Single event effects (SEE)
A single event effect (SEE) is prompt, having a certain probability (cross-section) of occurring with every particle interaction. An SEE manifests in several ways, however the root cause is generally the same (Fig. 3 ). Figure 3 considers an incident particle acting on a semiconductor, as described in the TID case. However, consider the behaviour of electrons, not holes:
(a) a charged particle passes through a semiconductor and interacts; (b) electrons are generated by the particle as it traverses the material; (d) these electrons create a pulse of current shortly after the particle's interaction.
In almost all cases, the root cause of the SEE is the current pulse. It can have a variety of impacts and outcomes on the circuit. There are two typical soft failures.
-Single event transient (SET) -a transient is created on a signal path. This has a variety of effects depending on the path's function. One potentially significant impact is an SET on a clock line, causing set-up and hold timing to be violated.
-Single event upset (SEU) -the initial particle interaction causes a stored bit to change in value. This erroneous value generally persists until it is re-written. The effect of an SEU on the system level depends upon the location and function of the flipped bit.
Other potentially disastrous failure modes exist, particular in complementary metal oxide semiconductor (CMOS) circuitry; consider Fig. 4 . 2. A basic inverter configuration is shown, with the gates, sources, and drains connected appropriately;
3. A parasitic NPN, PNP structure exists in the CMOS device.
If a particle interaction deposits sufficient charge, then the parasitic structure can be activated, causing hard failures, such as the following.
-Single event latch-up (SEL) -a low-impedance short-circuit between power supply and ground is created; this requires power to be removed for the latch-up to be cleared. An SEL has the potential to be catastrophic if it is not mitigated, due to localized heating of the component in the high current state [2] .
-SEE hard failures covers other effects such as single event burnout (SEB) and single event gate-rupture (SEGR).
-SEE are prompt (relative to displacement damage (DD) and TID), and each particle traversing the semiconductor has a certain probability of interaction. The particles of interest are high energy hadrons (HEH) or ions, and the critical parameter is the cross-section, which is the probability of an HEH-induced SEE.
Displacement damage (DD)
Displacement damage (DD) occurs when particles interact with the silicon lattice. Figure 5 shows the key process. (c) there is a probability that the particle strikes and dislodges an atom;
(d) this interaction can create Frenkel defects consisting of a vacancy and an interstitial defect.
Damage to the lattice is proportional to the integrated flux of particles that have passed through the atomic structure, therefore DD gradually increases over time.
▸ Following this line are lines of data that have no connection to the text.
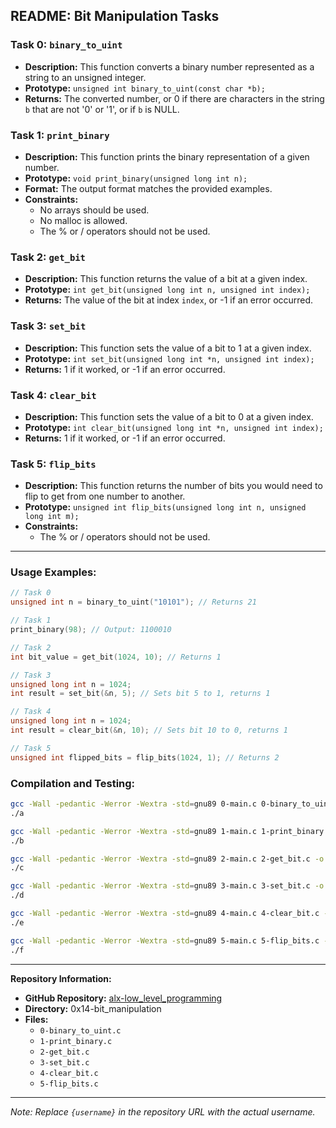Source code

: ## README: Bit Manipulation Tasks

### Task 0: `binary_to_uint`

- **Description:** This function converts a binary number represented as a string to an unsigned integer.
- **Prototype:** `unsigned int binary_to_uint(const char *b);`
- **Returns:** The converted number, or 0 if there are characters in the string `b` that are not '0' or '1', or if `b` is NULL.

### Task 1: `print_binary`

- **Description:** This function prints the binary representation of a given number.
- **Prototype:** `void print_binary(unsigned long int n);`
- **Format:** The output format matches the provided examples.
- **Constraints:** 
  - No arrays should be used.
  - No malloc is allowed.
  - The % or / operators should not be used.

### Task 2: `get_bit`

- **Description:** This function returns the value of a bit at a given index.
- **Prototype:** `int get_bit(unsigned long int n, unsigned int index);`
- **Returns:** The value of the bit at index `index`, or -1 if an error occurred.

### Task 3: `set_bit`

- **Description:** This function sets the value of a bit to 1 at a given index.
- **Prototype:** `int set_bit(unsigned long int *n, unsigned int index);`
- **Returns:** 1 if it worked, or -1 if an error occurred.

### Task 4: `clear_bit`

- **Description:** This function sets the value of a bit to 0 at a given index.
- **Prototype:** `int clear_bit(unsigned long int *n, unsigned int index);`
- **Returns:** 1 if it worked, or -1 if an error occurred.

### Task 5: `flip_bits`

- **Description:** This function returns the number of bits you would need to flip to get from one number to another.
- **Prototype:** `unsigned int flip_bits(unsigned long int n, unsigned long int m);`
- **Constraints:** 
  - The % or / operators should not be used.

---

### Usage Examples:

```c
// Task 0
unsigned int n = binary_to_uint("10101"); // Returns 21

// Task 1
print_binary(98); // Output: 1100010

// Task 2
int bit_value = get_bit(1024, 10); // Returns 1

// Task 3
unsigned long int n = 1024;
int result = set_bit(&n, 5); // Sets bit 5 to 1, returns 1

// Task 4
unsigned long int n = 1024;
int result = clear_bit(&n, 10); // Sets bit 10 to 0, returns 1

// Task 5
unsigned int flipped_bits = flip_bits(1024, 1); // Returns 2
```

### Compilation and Testing:

```bash
gcc -Wall -pedantic -Werror -Wextra -std=gnu89 0-main.c 0-binary_to_uint.c -o a
./a

gcc -Wall -pedantic -Werror -Wextra -std=gnu89 1-main.c 1-print_binary.c _putchar.c -o b
./b

gcc -Wall -pedantic -Werror -Wextra -std=gnu89 2-main.c 2-get_bit.c -o c
./c

gcc -Wall -pedantic -Werror -Wextra -std=gnu89 3-main.c 3-set_bit.c -o d
./d

gcc -Wall -pedantic -Werror -Wextra -std=gnu89 4-main.c 4-clear_bit.c -o e
./e

gcc -Wall -pedantic -Werror -Wextra -std=gnu89 5-main.c 5-flip_bits.c -o f
./f
```

---

**Repository Information:**
- **GitHub Repository:** [alx-low_level_programming](https://github.com/{username}/alx-low_level_programming)
- **Directory:** 0x14-bit_manipulation
- **Files:** 
  - `0-binary_to_uint.c`
  - `1-print_binary.c`
  - `2-get_bit.c`
  - `3-set_bit.c`
  - `4-clear_bit.c`
  - `5-flip_bits.c`

---

*Note: Replace `{username}` in the repository URL with the actual username.*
The effects of DD generally reduce device gain, which eventually leads to complete failure of the device. DD mainly affects bipolar technologies; CMOS technologies generally do not suffer from DD effects. 
2

Design for radiation
Dealing with radiation effects on electronic systems is a fundamental part of electronics design; at the same time, it is a tremendously complex and expensive requirement. Engineers should make every effort to first optimize the system requirements before embarking on the development of radiationtolerant designs. Only after exhausting all alternatives should the design of a radiation-exposed system be undertaken. The main considerations to address are given below.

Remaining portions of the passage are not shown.